Content starts

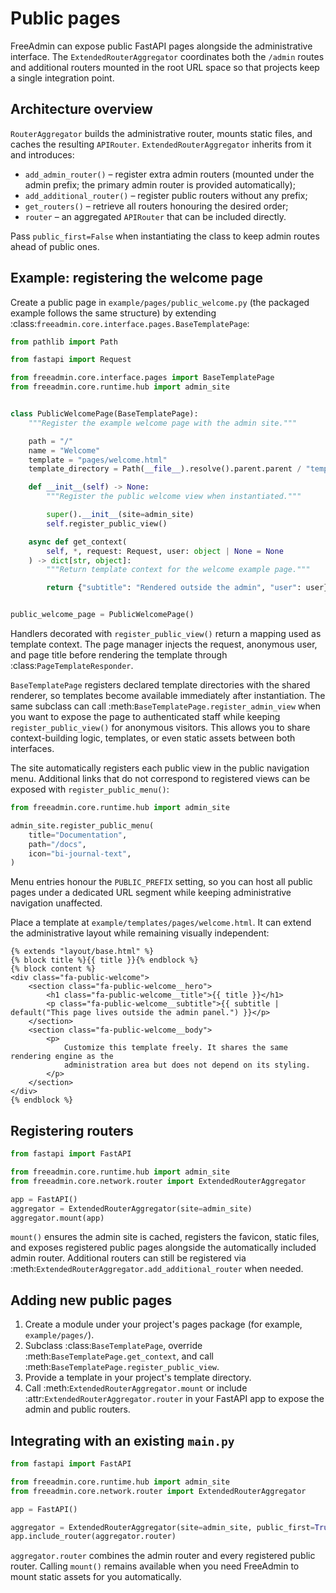 # Public pages

FreeAdmin can expose public FastAPI pages alongside the administrative interface. The
`ExtendedRouterAggregator` coordinates both the `/admin` routes and additional routers
mounted in the root URL space so that projects keep a single integration point.

## Architecture overview

``RouterAggregator`` builds the administrative router, mounts static files, and caches
the resulting `APIRouter`. `ExtendedRouterAggregator` inherits from it and introduces:

- `add_admin_router()` – register extra admin routers (mounted under the admin prefix;
  the primary admin router is provided automatically);
- `add_additional_router()` – register public routers without any prefix;
- `get_routers()` – retrieve all routers honouring the desired order;
- `router` – an aggregated `APIRouter` that can be included directly.

Pass `public_first=False` when instantiating the class to keep admin routes ahead of
public ones.

## Example: registering the welcome page

Create a public page in `example/pages/public_welcome.py` (the packaged example
follows the same structure) by extending :class:`freeadmin.core.interface.pages.BaseTemplatePage`:

```python
from pathlib import Path

from fastapi import Request

from freeadmin.core.interface.pages import BaseTemplatePage
from freeadmin.core.runtime.hub import admin_site


class PublicWelcomePage(BaseTemplatePage):
    """Register the example welcome page with the admin site."""

    path = "/"
    name = "Welcome"
    template = "pages/welcome.html"
    template_directory = Path(__file__).resolve().parent.parent / "templates"

    def __init__(self) -> None:
        """Register the public welcome view when instantiated."""

        super().__init__(site=admin_site)
        self.register_public_view()

    async def get_context(
        self, *, request: Request, user: object | None = None
    ) -> dict[str, object]:
        """Return template context for the welcome example page."""

        return {"subtitle": "Rendered outside the admin", "user": user}


public_welcome_page = PublicWelcomePage()
```

Handlers decorated with `register_public_view()` return a mapping used as template
context. The page manager injects the request, anonymous user, and page title before
rendering the template through :class:`PageTemplateResponder`.

``BaseTemplatePage`` registers declared template directories with the shared
renderer, so templates become available immediately after instantiation. The
same subclass can call :meth:`BaseTemplatePage.register_admin_view` when you
want to expose the page to authenticated staff while keeping
``register_public_view()`` for anonymous visitors. This allows you to share
context-building logic, templates, or even static assets between both
interfaces.

The site automatically registers each public view in the public navigation menu.
Additional links that do not correspond to registered views can be exposed with
``register_public_menu()``:

```python
from freeadmin.core.runtime.hub import admin_site

admin_site.register_public_menu(
    title="Documentation",
    path="/docs",
    icon="bi-journal-text",
)
```

Menu entries honour the ``PUBLIC_PREFIX`` setting, so you can host all public pages under a dedicated URL segment while keeping administrative navigation unaffected.

Place a template at `example/templates/pages/welcome.html`. It can extend the
administrative layout while remaining visually independent:

```jinja
{% extends "layout/base.html" %}
{% block title %}{{ title }}{% endblock %}
{% block content %}
<div class="fa-public-welcome">
    <section class="fa-public-welcome__hero">
        <h1 class="fa-public-welcome__title">{{ title }}</h1>
        <p class="fa-public-welcome__subtitle">{{ subtitle | default("This page lives outside the admin panel.") }}</p>
    </section>
    <section class="fa-public-welcome__body">
        <p>
            Customize this template freely. It shares the same rendering engine as the
            administration area but does not depend on its styling.
        </p>
    </section>
</div>
{% endblock %}
```

## Registering routers

```python
from fastapi import FastAPI

from freeadmin.core.runtime.hub import admin_site
from freeadmin.core.network.router import ExtendedRouterAggregator

app = FastAPI()
aggregator = ExtendedRouterAggregator(site=admin_site)
aggregator.mount(app)
```

`mount()` ensures the admin site is cached, registers the favicon, static files, and
exposes registered public pages alongside the automatically included admin router.
Additional routers can still be registered via
:meth:`ExtendedRouterAggregator.add_additional_router` when needed.

## Adding new public pages

1. Create a module under your project's pages package (for example,
   `example/pages/`).
2. Subclass :class:`BaseTemplatePage`, override :meth:`BaseTemplatePage.get_context`,
   and call :meth:`BaseTemplatePage.register_public_view`.
3. Provide a template in your project's template directory.
4. Call :meth:`ExtendedRouterAggregator.mount` or include
   :attr:`ExtendedRouterAggregator.router` in your FastAPI app to expose the admin
   and public routers.

## Integrating with an existing ``main.py``

```python
from fastapi import FastAPI

from freeadmin.core.runtime.hub import admin_site
from freeadmin.core.network.router import ExtendedRouterAggregator

app = FastAPI()

aggregator = ExtendedRouterAggregator(site=admin_site, public_first=True)
app.include_router(aggregator.router)
```

`aggregator.router` combines the admin router and every registered public router.
Calling `mount()` remains available when you need FreeAdmin to mount static assets
for you automatically.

Content ends

## What is required:
With the images omitted, output all entries exactly as given.

## Expected answer:
 # Public pages

FreeAdmin can expose public FastAPI pages alongside the administrative interface. The
`ExtendedRouterAggregator` coordinates both the `/admin` routes and additional routers
mounted in the root URL space so that projects keep a single integration point.

## Architecture overview

``RouterAggregator`` builds the administrative router, mounts static files, and caches
the resulting `APIRouter`. `ExtendedRouterAggregator` inherits from it and introduces:

- `add_admin_router()` – register extra admin routers (mounted under the admin prefix;
  the primary admin router is provided automatically);
- `add_additional_router()` – register public routers without any prefix;
- `get_routers()` – retrieve all routers honouring the desired order;
- `router` – an aggregated `APIRouter` that can be included directly.

Pass `public_first=False` when instantiating the class to keep admin routes ahead of
public ones.

## Example: registering the welcome page

Create a public page in `example/pages/public_welcome.py` (the packaged example
follows the same structure) by extending :class:`freeadmin.core.interface.pages.BaseTemplatePage`:

```python
from pathlib import Path

from fastapi import Request

from freeadmin.core.interface.pages import BaseTemplatePage
from freeadmin.core.runtime.hub import admin_site


class PublicWelcomePage(BaseTemplatePage):
    """Register the example welcome page with the admin site."""

    path = "/"
    name = "Welcome"
    template = "pages/welcome.html"
    template_directory = Path(__file__).resolve().parent.parent / "templates"

    def __init__(self) -> None:
        """Register the public welcome view when instantiated."""

        super().__init__(site=admin_site)
        self.register_public_view()

    async def get_context(
        self, *, request: Request, user: object | None = None
    ) -> dict[str, object]:
        """Return template context for the welcome example page."""

        return {"subtitle": "Rendered outside the admin", "user": user}


public_welcome_page = PublicWelcomePage()
```

Handlers decorated with `register_public_view()` return a mapping used as template
context. The page manager injects the request, anonymous user, and page title before
rendering the template through :class:`PageTemplateResponder`.

``BaseTemplatePage`` registers declared template directories with the shared
renderer, so templates become available immediately after instantiation. The
same subclass can call :meth:`BaseTemplatePage.register_admin_view` when you
want to expose the page to authenticated staff while keeping
``register_public_view()`` for anonymous visitors. This allows you to share
context-building logic, templates, or even static assets between both
interfaces.

The site automatically registers each public view in the public navigation menu.
Additional links that do not correspond to registered views can be exposed with
``register_public_menu()``:

```python
from freeadmin.core.runtime.hub import admin_site

admin_site.register_public_menu(
    title="Documentation",
    path="/docs",
    icon="bi-journal-text",
)
```

Menu entries honour the ``PUBLIC_PREFIX`` setting, so you can host all public pages under a dedicated URL segment while keeping administrative navigation unaffected.

Place a template at `example/templates/pages/welcome.html`. It can extend the
administrative layout while remaining visually independent:

```jinja
{% extends "layout/base.html" %}
{% block title %}{{ title }}{% endblock %}
{% block content %}
<div class="fa-public-welcome">
    <section class="fa-public-welcome__hero">
        <h1 class="fa-public-welcome__title">{{ title }}</h1>
        <p class="fa-public-welcome__subtitle">{{ subtitle | default("This page lives outside the admin panel.") }}</p>
    </section>
    <section class="fa-public-welcome__body">
        <p>
            Customize this template freely. It shares the same rendering engine as the
            administration area but does not depend on its styling.
        </p>
    </section>
</div>
{% endblock %}
```

## Registering routers

```python
from fastapi import FastAPI

from freeadmin.core.runtime.hub import admin_site
from freeadmin.core.network.router import ExtendedRouterAggregator

app = FastAPI()
aggregator = ExtendedRouterAggregator(site=admin_site)
aggregator.mount(app)
```

`mount()` ensures the admin site is cached, registers the favicon, static files, and
exposes registered public pages alongside the automatically included admin router.
Additional routers can still be registered via
:meth:`ExtendedRouterAggregator.add_additional_router` when needed.

## Adding new public pages

1. Create a module under your project's pages package (for example,
   `example/pages/`).
2. Subclass :class:`BaseTemplatePage`, override :meth:`BaseTemplatePage.get_context`,
   and call :meth:`BaseTemplatePage.register_public_view`.
3. Provide a template in your project's template directory.
4. Call :meth:`ExtendedRouterAggregator.mount` or include
   :attr:`ExtendedRouterAggregator.router` in your FastAPI app to expose the admin
   and public routers.

## Integrating with an existing ``main.py``

```python
from fastapi import FastAPI

from freeadmin.core.runtime.hub import admin_site
from freeadmin.core.network.router import ExtendedRouterAggregator

app = FastAPI()

aggregator = ExtendedRouterAggregator(site=admin_site, public_first=True)
app.include_router(aggregator.router)
```

`aggregator.router` combines the admin router and every registered public router.
Calling `mount()` remains available when you need FreeAdmin to mount static assets
for you automatically.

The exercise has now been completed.